Stored data
================
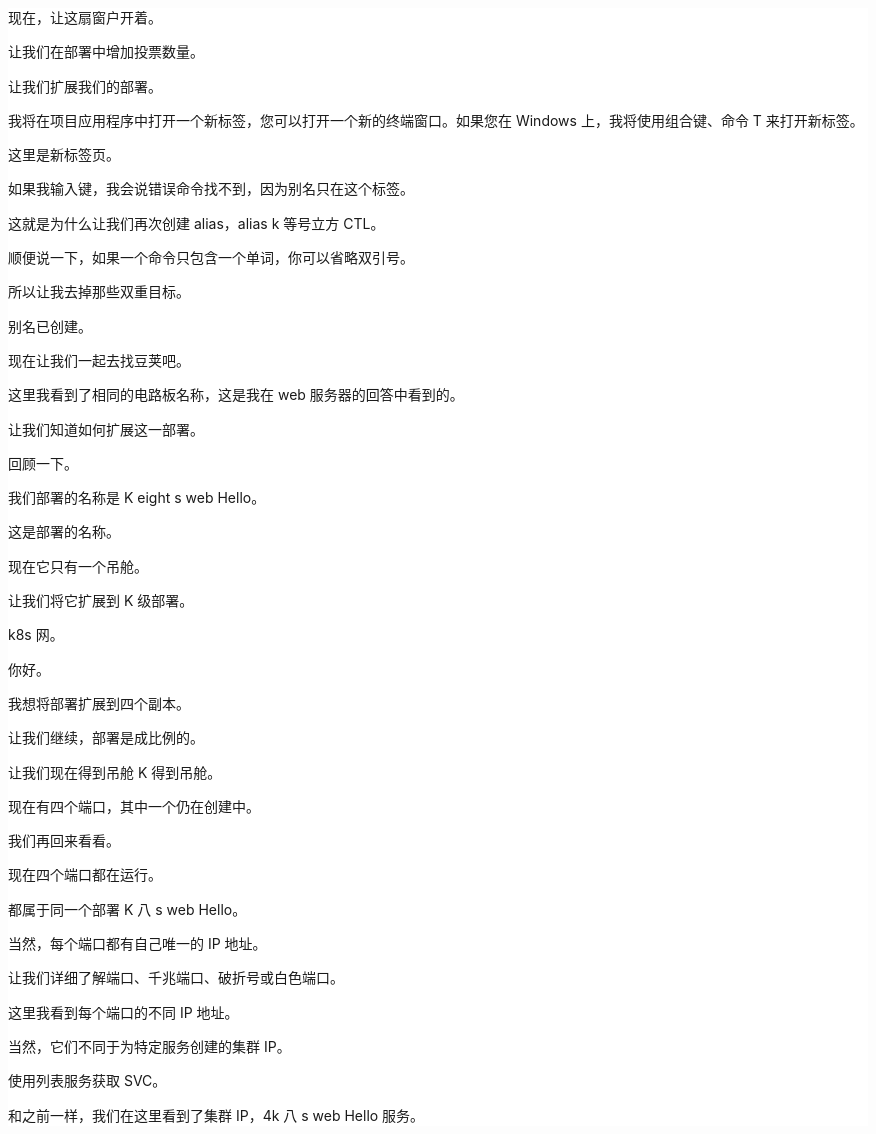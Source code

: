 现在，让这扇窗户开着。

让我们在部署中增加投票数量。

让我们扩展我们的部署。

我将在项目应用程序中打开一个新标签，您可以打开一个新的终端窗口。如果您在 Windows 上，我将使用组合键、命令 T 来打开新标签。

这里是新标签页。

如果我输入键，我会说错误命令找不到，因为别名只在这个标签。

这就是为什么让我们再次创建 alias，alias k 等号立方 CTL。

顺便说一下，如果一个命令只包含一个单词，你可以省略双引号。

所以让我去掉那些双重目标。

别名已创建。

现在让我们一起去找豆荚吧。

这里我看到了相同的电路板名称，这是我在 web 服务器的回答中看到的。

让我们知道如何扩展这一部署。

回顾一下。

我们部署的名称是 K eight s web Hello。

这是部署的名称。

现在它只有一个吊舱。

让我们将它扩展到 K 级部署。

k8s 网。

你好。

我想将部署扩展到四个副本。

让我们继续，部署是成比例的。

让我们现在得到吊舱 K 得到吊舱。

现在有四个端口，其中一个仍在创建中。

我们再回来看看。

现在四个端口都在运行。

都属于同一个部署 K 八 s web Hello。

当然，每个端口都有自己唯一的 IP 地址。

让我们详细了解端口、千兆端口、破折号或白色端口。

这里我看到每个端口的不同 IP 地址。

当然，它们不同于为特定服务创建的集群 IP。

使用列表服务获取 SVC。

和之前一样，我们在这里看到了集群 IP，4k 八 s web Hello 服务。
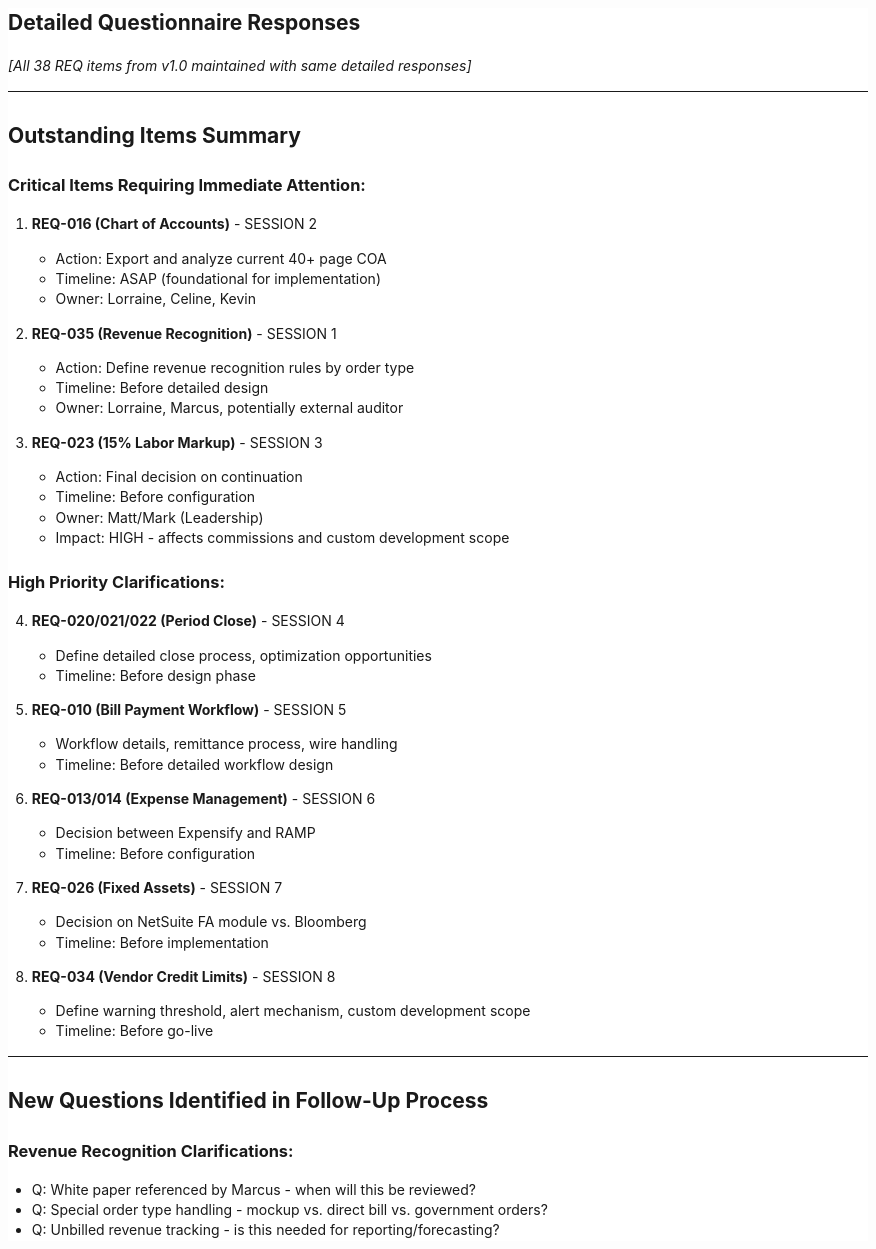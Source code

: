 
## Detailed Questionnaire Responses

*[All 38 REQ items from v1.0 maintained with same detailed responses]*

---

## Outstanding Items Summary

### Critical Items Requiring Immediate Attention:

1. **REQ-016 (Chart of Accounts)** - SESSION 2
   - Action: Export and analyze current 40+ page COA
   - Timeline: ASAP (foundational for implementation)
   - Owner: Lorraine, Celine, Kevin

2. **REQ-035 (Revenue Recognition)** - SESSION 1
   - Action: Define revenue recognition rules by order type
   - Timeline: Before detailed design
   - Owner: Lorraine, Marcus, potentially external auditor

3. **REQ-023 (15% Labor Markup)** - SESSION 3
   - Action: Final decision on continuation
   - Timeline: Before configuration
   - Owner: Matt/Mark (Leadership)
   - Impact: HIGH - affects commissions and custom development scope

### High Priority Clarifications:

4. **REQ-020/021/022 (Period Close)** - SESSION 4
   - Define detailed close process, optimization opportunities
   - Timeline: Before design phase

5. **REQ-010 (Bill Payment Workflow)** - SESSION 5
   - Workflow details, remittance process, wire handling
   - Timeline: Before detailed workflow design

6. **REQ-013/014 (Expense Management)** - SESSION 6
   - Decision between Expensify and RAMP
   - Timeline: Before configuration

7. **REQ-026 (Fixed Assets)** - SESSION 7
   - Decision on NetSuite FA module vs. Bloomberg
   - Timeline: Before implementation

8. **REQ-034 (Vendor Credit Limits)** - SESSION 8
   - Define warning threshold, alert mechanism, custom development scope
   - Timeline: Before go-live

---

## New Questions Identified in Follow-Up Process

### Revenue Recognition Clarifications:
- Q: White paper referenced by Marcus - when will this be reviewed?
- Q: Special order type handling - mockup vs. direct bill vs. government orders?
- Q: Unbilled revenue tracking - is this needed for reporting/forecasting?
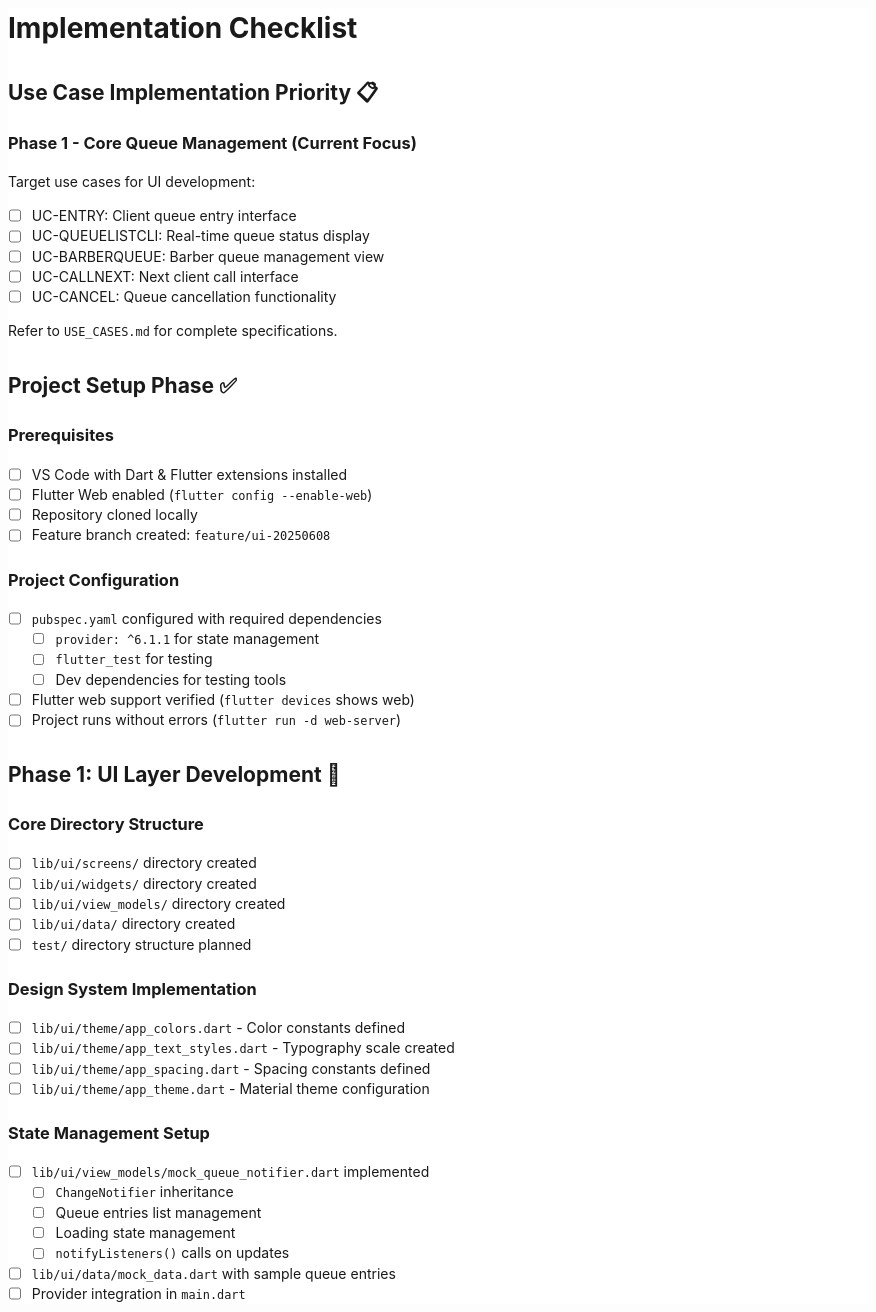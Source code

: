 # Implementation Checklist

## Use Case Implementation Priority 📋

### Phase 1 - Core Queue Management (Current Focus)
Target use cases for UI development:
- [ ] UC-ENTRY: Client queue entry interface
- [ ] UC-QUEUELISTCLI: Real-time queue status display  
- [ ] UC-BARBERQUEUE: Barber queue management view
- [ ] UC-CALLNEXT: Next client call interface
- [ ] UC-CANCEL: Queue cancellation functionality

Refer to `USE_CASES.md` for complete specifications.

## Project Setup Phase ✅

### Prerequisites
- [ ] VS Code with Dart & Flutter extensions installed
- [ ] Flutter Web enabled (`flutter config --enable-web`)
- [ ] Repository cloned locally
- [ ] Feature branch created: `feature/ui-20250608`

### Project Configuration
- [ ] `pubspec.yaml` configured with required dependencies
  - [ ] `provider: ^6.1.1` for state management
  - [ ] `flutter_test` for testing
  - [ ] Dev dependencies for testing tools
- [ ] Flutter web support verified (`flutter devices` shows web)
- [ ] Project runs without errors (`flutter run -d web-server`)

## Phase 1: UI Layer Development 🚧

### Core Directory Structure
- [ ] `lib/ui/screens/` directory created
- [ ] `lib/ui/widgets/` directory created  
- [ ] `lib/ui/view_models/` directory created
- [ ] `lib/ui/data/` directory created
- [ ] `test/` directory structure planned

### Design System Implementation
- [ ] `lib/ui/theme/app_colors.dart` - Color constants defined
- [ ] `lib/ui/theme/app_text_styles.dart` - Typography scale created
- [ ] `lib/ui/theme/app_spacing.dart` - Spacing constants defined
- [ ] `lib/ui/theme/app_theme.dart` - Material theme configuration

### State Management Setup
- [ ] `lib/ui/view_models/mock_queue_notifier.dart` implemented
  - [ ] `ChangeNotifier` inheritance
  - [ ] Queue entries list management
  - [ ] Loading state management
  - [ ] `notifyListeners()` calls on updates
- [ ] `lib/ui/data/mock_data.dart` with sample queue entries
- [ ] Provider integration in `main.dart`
================
◆ **TASK**: Return each line of the data that contains the string "Timeline".

◆ **EXERCISE OUTPUT**:
   - Timeline: ASAP (foundational for implementation)
   - Timeline: Before detailed design
   - Timeline: Before configuration
   - Timeline: Before design phase
   - Timeline: Before detailed workflow design
   - Timeline: Before configuration
   - Timeline: Before implementation
   - Timeline: Before go-live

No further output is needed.